2.2 Rename variables

rename() function renames variables within a data frame object

Syntax:

  • rename(obj_name, new_name = old_name,...)
rename(df_event, g12_offered = g12offered, 
       titlei = titlei_status_pub)
names(df_event)

Variable names do not change permanently unless we combine rename with assignment

rename_event <- rename(df_event, g12_offered = g12offered, titlei = titlei_status_pub)
names(rename_event)
rm(rename_event)

2.3 count() function

count() function from dplyr package counts the unique values of one or more variables.

Syntax [see help file for full syntax]

  • count(x,...)

Arguments [see help file for full arguments]

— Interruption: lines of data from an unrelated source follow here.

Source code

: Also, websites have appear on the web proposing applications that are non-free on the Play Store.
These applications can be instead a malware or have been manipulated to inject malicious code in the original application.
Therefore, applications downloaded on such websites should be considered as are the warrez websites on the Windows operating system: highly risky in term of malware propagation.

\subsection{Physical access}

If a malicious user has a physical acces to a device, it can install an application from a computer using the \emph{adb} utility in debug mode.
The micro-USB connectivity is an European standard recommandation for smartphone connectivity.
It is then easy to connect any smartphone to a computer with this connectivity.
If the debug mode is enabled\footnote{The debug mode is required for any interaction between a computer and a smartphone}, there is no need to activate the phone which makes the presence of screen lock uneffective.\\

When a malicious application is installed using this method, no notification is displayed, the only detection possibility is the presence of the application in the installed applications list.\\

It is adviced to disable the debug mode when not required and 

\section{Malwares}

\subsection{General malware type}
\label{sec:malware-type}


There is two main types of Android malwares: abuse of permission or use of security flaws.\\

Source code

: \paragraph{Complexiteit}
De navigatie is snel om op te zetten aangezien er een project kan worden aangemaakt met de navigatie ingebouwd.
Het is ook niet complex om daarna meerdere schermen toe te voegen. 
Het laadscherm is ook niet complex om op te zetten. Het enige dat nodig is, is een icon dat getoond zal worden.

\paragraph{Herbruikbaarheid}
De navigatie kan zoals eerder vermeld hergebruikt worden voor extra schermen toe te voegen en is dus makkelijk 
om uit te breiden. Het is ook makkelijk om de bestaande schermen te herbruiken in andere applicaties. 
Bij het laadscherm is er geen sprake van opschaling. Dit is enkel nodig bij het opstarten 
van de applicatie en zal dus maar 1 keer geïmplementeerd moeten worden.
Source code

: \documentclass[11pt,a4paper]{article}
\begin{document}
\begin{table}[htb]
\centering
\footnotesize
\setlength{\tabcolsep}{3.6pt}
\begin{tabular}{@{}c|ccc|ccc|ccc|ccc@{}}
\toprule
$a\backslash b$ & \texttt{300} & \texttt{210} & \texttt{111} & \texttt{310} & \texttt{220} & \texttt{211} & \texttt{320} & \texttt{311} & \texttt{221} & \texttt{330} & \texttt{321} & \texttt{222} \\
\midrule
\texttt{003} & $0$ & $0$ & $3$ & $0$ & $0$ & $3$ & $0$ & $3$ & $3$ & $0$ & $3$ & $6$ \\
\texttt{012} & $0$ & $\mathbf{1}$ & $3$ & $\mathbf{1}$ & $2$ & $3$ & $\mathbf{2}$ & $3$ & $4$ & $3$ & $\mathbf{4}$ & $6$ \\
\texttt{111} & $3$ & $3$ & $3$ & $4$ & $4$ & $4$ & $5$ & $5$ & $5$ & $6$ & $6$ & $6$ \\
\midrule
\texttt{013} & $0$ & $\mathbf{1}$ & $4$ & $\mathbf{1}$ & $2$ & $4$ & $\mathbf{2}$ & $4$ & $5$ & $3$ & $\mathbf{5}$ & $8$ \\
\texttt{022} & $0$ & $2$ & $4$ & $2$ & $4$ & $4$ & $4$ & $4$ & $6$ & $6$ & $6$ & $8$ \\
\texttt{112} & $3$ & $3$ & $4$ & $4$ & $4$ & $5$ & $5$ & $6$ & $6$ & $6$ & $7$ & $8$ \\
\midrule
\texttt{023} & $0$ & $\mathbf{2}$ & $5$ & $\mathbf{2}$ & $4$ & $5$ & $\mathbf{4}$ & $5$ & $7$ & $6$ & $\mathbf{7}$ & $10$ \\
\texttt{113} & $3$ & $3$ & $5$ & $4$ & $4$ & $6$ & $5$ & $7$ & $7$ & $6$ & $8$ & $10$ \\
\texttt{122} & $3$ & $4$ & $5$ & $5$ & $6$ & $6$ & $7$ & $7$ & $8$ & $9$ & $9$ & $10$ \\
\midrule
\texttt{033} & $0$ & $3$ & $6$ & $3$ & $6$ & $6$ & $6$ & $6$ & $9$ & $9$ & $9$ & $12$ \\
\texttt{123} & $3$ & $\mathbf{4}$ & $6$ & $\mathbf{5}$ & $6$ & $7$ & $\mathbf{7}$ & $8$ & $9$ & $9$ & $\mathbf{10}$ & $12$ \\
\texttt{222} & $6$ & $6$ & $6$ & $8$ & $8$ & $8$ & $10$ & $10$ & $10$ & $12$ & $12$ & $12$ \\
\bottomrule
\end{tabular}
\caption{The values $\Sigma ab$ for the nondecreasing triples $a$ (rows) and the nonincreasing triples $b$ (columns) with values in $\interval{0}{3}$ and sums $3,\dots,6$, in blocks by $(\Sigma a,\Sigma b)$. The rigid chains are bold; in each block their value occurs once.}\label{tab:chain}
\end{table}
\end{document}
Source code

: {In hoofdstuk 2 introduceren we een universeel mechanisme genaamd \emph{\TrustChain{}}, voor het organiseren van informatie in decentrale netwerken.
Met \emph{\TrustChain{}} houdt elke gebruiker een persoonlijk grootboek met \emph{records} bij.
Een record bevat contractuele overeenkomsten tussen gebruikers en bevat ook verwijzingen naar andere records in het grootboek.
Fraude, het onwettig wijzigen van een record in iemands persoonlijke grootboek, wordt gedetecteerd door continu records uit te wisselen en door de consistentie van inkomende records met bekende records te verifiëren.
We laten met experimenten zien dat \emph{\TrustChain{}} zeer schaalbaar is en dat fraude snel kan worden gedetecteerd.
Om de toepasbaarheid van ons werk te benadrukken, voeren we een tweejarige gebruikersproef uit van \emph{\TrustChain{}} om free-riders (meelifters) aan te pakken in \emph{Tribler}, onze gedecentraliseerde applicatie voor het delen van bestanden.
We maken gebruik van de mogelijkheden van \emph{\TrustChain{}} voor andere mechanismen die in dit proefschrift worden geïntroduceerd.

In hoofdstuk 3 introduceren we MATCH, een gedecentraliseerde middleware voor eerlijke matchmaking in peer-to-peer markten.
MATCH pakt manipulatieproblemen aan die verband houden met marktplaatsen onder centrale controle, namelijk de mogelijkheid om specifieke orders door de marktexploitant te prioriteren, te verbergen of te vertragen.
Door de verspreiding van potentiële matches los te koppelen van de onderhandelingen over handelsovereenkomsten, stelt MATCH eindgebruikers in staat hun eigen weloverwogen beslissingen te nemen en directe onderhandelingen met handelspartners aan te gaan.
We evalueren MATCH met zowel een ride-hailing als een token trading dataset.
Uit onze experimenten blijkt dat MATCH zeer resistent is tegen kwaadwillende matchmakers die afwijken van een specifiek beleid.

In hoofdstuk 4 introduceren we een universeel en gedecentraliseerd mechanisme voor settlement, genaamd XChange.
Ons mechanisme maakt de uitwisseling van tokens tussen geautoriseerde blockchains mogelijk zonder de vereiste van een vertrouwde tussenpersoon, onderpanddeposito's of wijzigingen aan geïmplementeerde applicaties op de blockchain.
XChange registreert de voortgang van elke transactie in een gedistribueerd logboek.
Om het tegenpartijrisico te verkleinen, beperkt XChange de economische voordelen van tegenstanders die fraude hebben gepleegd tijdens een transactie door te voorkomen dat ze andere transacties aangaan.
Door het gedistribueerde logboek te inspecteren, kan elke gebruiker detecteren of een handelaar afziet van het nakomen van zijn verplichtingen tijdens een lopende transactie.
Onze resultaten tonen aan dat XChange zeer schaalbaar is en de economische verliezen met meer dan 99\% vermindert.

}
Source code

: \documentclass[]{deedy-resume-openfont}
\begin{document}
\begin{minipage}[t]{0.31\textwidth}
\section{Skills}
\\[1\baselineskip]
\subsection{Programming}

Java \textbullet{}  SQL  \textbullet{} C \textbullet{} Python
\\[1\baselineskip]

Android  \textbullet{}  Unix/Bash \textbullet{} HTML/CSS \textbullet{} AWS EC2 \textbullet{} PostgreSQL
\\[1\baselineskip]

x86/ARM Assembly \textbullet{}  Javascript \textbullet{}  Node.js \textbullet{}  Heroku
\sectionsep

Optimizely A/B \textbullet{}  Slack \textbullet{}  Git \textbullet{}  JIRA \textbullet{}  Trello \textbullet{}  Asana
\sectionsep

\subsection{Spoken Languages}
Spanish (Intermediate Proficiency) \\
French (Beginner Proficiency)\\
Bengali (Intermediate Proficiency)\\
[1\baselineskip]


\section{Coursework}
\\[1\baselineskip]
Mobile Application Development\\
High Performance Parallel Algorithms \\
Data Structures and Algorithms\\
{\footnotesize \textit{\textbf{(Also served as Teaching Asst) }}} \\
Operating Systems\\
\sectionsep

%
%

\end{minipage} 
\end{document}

  • x: an object, often a data frame
  • ...: variables to group by

Examples of using count()

  • Without vars in ... argument, counts number of obs in object
count(df_school)
  # df_school %>% count() # same as above but using pipes
str(count(df_school))
  # #df_school %>% count() %>% str() # same as above but using pipes
  • With vars in ... argument, counts number of obs per variable value

    • This is the best way to create frequency table, better than table()
    • note: by default, count() always shows NAs [this is good!]
    count(df_school,school_type)
      # df_school %>% count(school_type) # same as above but using pipes
    str(count(df_school,school_type))
      # df_school %>% count(school_type) %>% str() # same as above but using pipes

2.4 filter() rows

The filter() function

filter() allows you to select observations based on values of variables

  • Arguments
    • first argument is name of data frame
    • subsequent arguments are logical expressions to filter the data frame
    • Multiple expressions separated by commas work as AND operators (e.g., condtion 1 TRUE AND condition 2 TRUE)
  • What is the result of a filter() command?
    • filter() returns a data frame consisting of rows where the condition is TRUE
?filter

Example from data frame object df_school, each obs is a high school

  • Show all obs where the high school received 1 visit from UC Berkeley (110635) [output omitted]
filter(df_school,visits_by_110635 == 1)

Note that resulting object is list, consisting of obs where condition TRUE

nrow(df_school)
#> [1] 21301
nrow(filter(df_school,visits_by_110635 == 1))
#> [1] 528

The filter() function

Task: Count the number of high schools that received 1 visit from UC Berkeley.

[dplyr] Using filter():

nrow(filter(df_school, visits_by_110635 == 1))
#> [1] 528

Filter, character variables

Use single quotes '' or double quotes "" to refer to values of character variables

glimpse(select(df_school, school_type, state_code))
#> Rows: 21,301
#> Columns: 2
#> $ school_type <chr> "public", "public", "public", "public", "public", "public"…
#> $ state_code  <chr> "AK", "AK", "AK", "AK", "AK", "AK", "AK", "AK", "AK", "AK"…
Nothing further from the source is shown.